**EXERCISE OBJECTIVE**
What you produce should be every line from the data that includes "ordering".

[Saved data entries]
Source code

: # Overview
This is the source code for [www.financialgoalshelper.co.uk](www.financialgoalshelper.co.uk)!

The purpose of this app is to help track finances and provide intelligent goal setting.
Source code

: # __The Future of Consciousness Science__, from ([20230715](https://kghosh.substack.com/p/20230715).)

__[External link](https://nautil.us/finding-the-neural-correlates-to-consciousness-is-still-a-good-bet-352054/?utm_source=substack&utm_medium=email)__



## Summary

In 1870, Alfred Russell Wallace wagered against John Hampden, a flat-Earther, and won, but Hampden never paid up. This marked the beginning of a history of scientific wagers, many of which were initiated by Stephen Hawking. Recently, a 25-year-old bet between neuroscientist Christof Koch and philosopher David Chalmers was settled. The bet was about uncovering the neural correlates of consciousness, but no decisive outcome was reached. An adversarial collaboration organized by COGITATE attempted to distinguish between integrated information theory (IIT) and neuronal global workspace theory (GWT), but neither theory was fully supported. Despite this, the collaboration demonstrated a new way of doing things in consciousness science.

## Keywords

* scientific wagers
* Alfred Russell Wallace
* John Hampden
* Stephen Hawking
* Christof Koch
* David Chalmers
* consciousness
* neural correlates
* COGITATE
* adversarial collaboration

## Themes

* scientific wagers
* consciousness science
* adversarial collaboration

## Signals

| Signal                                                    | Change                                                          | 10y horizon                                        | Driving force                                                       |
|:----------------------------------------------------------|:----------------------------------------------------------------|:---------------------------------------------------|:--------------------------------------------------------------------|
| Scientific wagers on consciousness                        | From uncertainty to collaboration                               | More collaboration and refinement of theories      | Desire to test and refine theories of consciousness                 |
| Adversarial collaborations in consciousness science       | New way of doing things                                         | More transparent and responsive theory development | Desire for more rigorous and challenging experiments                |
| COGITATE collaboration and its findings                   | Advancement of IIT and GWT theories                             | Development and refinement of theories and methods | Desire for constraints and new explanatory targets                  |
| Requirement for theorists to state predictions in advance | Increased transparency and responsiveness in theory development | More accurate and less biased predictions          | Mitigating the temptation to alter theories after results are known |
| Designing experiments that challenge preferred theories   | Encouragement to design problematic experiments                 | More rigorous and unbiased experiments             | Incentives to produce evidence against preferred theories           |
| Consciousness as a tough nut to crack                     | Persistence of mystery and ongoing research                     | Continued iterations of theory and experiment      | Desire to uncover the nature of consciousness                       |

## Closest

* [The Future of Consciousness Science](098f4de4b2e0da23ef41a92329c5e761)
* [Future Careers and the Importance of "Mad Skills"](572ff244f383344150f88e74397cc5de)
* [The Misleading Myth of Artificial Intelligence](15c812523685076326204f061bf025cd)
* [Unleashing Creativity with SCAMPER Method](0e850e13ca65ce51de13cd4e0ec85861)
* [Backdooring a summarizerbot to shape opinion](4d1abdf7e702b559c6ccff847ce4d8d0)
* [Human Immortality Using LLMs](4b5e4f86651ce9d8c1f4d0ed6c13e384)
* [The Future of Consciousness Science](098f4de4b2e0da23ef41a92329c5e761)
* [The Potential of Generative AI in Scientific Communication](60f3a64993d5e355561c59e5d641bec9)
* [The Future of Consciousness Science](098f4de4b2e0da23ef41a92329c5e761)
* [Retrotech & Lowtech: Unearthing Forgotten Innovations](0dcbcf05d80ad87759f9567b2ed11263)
==
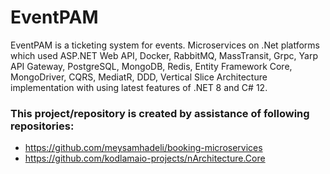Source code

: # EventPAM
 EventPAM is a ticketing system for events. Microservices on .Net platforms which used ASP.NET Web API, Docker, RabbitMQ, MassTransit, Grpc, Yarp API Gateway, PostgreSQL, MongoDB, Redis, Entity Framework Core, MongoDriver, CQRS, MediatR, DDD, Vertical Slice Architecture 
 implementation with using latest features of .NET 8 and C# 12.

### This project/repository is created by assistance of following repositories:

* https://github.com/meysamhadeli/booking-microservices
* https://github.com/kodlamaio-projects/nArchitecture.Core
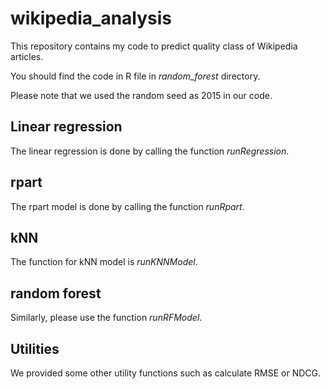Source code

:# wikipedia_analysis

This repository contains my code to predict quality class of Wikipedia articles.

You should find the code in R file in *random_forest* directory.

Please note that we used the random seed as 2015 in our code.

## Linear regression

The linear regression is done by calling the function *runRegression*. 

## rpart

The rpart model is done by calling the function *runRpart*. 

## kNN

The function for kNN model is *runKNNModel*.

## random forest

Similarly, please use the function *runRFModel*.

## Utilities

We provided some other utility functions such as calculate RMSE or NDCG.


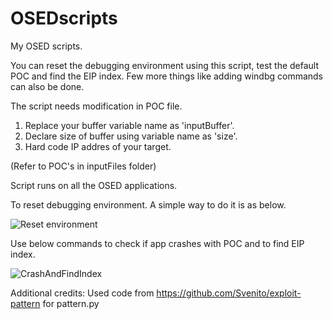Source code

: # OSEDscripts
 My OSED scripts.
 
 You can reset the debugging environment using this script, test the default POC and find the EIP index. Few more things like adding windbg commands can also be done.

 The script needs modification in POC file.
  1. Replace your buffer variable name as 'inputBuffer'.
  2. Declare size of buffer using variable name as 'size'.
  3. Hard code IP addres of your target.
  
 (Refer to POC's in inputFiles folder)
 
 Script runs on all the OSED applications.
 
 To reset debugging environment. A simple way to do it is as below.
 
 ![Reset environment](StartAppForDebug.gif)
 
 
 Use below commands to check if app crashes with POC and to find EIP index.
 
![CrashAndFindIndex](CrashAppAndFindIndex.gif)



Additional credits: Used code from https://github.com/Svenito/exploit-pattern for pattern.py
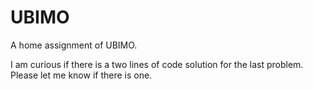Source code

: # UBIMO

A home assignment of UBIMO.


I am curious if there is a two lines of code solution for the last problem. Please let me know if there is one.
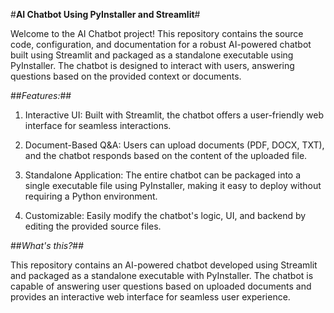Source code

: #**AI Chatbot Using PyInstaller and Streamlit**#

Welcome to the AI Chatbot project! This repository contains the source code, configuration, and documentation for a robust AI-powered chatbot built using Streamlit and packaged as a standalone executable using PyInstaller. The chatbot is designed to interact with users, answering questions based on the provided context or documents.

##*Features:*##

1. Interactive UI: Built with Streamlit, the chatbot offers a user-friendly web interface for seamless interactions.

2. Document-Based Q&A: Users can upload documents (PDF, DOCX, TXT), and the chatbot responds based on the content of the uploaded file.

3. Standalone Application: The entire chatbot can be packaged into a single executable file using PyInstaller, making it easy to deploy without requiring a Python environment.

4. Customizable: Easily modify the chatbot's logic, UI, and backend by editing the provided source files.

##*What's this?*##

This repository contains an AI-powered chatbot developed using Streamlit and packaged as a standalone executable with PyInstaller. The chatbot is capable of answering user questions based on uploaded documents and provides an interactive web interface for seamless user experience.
...
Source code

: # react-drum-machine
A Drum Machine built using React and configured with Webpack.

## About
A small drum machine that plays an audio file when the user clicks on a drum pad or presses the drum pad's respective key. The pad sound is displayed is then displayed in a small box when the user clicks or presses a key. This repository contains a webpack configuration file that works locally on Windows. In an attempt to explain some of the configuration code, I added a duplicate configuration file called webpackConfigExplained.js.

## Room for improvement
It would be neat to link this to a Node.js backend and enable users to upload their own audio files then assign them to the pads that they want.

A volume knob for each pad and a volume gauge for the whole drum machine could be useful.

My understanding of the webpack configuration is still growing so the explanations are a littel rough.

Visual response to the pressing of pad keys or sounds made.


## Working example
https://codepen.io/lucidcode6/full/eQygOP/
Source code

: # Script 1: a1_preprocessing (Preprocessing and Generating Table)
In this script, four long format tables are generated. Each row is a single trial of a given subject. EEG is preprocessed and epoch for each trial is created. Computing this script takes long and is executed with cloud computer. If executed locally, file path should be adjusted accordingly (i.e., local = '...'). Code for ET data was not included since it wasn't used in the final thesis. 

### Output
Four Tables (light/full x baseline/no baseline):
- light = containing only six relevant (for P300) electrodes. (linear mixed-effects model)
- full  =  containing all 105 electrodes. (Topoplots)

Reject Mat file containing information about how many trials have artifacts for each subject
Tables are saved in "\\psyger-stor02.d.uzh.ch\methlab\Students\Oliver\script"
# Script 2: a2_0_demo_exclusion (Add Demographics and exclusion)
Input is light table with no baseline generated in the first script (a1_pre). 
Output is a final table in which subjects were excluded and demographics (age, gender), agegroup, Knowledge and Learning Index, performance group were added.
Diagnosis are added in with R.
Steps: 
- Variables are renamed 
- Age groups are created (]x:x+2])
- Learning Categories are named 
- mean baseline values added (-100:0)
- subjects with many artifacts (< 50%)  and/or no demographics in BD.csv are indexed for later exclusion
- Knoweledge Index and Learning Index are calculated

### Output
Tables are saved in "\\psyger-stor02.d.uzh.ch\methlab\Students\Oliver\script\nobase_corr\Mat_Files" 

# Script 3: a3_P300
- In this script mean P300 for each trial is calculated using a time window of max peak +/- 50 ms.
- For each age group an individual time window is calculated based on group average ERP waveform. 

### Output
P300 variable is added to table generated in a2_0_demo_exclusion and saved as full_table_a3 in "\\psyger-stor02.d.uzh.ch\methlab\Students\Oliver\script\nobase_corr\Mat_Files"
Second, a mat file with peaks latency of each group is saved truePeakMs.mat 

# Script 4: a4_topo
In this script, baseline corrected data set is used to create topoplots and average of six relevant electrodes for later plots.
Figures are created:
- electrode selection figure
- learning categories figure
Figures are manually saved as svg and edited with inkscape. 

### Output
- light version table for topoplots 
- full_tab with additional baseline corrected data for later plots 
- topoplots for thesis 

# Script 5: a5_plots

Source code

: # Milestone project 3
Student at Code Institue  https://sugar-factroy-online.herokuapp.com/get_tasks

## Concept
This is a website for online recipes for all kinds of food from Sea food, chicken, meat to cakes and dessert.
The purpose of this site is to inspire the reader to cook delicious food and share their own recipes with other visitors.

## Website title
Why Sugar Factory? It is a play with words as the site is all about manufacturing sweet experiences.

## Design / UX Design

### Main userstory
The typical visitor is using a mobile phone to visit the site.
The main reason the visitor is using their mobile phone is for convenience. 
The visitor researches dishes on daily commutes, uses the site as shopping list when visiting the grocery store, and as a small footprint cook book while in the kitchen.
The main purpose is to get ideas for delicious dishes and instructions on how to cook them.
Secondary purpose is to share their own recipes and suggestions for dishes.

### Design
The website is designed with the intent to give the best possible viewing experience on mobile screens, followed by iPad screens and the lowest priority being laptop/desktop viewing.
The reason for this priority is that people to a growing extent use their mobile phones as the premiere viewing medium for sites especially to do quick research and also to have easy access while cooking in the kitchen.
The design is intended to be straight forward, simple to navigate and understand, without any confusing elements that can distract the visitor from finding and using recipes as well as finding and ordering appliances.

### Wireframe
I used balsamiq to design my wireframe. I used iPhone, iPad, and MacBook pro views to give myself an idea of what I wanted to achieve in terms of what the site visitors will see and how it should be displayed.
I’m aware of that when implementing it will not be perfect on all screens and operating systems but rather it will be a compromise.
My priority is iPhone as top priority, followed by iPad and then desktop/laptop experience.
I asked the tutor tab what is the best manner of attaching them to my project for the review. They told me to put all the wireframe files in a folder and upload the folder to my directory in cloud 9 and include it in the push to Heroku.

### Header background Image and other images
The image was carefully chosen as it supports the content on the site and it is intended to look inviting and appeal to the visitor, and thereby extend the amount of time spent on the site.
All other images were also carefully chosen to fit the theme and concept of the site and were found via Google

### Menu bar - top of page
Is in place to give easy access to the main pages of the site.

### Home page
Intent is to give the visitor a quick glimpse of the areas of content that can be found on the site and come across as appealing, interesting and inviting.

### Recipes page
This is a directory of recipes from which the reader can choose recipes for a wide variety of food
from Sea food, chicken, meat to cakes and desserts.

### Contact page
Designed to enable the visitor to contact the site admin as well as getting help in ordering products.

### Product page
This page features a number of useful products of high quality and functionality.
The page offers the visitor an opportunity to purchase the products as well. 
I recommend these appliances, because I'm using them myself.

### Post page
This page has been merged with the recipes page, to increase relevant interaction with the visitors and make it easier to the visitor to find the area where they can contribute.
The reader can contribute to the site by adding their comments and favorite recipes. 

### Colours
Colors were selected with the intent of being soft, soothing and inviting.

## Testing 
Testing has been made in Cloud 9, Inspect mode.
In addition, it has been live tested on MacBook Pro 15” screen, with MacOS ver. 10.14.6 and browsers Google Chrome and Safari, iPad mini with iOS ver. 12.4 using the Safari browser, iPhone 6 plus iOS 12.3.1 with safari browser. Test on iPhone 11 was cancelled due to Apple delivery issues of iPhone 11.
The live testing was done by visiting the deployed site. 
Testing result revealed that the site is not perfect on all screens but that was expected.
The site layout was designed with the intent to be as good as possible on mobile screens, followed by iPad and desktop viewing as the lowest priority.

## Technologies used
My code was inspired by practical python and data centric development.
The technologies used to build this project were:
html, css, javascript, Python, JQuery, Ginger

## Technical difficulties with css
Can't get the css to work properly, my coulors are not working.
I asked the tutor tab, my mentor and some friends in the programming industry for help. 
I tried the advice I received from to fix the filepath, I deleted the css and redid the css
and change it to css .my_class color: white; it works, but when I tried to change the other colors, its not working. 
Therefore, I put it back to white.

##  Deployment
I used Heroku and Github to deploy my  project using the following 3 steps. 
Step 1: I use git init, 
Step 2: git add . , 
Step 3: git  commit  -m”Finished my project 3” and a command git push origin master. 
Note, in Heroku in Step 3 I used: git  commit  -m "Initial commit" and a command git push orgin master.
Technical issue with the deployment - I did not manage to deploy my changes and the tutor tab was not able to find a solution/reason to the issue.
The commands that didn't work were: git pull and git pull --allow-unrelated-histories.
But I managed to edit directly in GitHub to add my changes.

**WRITTEN ANSWER**
The design is intended to be straight forward, simple to navigate and understand, without any confusing elements that can distract the visitor from finding and using recipes as well as finding and ordering appliances.
Designed to enable the visitor to contact the site admin as well as getting help in ordering products.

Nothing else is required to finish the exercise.